What you are asked to do:
Retype word for word the lines of the data below, from the first to the one bearing "虽然这个启发式可能不是最优的", with that one included.

Source data:

Start of Block

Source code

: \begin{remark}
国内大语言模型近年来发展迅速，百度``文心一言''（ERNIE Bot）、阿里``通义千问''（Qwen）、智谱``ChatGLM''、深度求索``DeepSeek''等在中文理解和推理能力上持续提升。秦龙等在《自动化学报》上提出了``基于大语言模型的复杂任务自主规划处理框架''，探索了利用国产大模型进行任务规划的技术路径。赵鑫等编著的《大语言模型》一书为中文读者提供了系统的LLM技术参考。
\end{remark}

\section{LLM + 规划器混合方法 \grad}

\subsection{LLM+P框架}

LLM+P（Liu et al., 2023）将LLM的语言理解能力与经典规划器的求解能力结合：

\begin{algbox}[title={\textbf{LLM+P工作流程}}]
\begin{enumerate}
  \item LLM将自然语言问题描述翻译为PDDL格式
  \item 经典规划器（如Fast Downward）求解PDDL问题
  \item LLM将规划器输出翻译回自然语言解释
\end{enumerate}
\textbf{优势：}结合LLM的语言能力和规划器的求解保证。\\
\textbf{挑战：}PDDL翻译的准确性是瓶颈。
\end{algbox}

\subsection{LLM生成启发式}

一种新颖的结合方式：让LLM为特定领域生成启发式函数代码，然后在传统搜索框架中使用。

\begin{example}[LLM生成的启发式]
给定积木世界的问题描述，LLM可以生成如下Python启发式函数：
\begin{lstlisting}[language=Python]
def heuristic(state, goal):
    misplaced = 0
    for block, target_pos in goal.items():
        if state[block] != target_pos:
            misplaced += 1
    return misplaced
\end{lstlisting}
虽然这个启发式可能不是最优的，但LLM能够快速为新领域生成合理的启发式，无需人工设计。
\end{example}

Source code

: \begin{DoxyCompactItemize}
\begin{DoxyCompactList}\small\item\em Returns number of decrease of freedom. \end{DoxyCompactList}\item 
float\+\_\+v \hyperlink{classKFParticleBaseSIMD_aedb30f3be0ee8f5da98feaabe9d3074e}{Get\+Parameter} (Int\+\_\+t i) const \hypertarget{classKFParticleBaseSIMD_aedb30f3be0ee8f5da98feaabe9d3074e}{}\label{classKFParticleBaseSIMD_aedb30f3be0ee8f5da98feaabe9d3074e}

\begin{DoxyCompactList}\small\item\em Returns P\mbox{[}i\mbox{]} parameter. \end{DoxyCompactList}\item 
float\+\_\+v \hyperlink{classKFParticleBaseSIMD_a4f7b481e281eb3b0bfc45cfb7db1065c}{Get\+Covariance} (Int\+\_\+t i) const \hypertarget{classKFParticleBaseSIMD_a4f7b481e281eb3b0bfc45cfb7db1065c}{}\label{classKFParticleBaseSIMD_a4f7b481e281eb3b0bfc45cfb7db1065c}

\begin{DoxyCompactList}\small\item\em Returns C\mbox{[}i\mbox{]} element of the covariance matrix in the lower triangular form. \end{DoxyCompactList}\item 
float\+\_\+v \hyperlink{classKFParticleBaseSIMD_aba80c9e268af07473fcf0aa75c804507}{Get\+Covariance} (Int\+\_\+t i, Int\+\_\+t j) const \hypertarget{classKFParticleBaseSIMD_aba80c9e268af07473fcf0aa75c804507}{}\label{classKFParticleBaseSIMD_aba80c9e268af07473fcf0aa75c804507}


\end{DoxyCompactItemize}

End of Block

Answer section:
Source code

: \begin{remark}
国内大语言模型近年来发展迅速，百度``文心一言''（ERNIE Bot）、阿里``通义千问''（Qwen）、智谱``ChatGLM''、深度求索``DeepSeek''等在中文理解和推理能力上持续提升。秦龙等在《自动化学报》上提出了``基于大语言模型的复杂任务自主规划处理框架''，探索了利用国产大模型进行任务规划的技术路径。赵鑫等编著的《大语言模型》一书为中文读者提供了系统的LLM技术参考。
\end{remark}

\section{LLM + 规划器混合方法 \grad}

\subsection{LLM+P框架}

LLM+P（Liu et al., 2023）将LLM的语言理解能力与经典规划器的求解能力结合：

\begin{algbox}[title={\textbf{LLM+P工作流程}}]
\begin{enumerate}
  \item LLM将自然语言问题描述翻译为PDDL格式
  \item 经典规划器（如Fast Downward）求解PDDL问题
  \item LLM将规划器输出翻译回自然语言解释
\end{enumerate}
\textbf{优势：}结合LLM的语言能力和规划器的求解保证。\\
\textbf{挑战：}PDDL翻译的准确性是瓶颈。
\end{algbox}

\subsection{LLM生成启发式}

一种新颖的结合方式：让LLM为特定领域生成启发式函数代码，然后在传统搜索框架中使用。

\begin{example}[LLM生成的启发式]
给定积木世界的问题描述，LLM可以生成如下Python启发式函数：
\begin{lstlisting}[language=Python]
def heuristic(state, goal):
    misplaced = 0
    for block, target_pos in goal.items():
        if state[block] != target_pos:
            misplaced += 1
    return misplaced
\end{lstlisting}
虽然这个启发式可能不是最优的，但LLM能够快速为新领域生成合理的启发式，无需人工设计。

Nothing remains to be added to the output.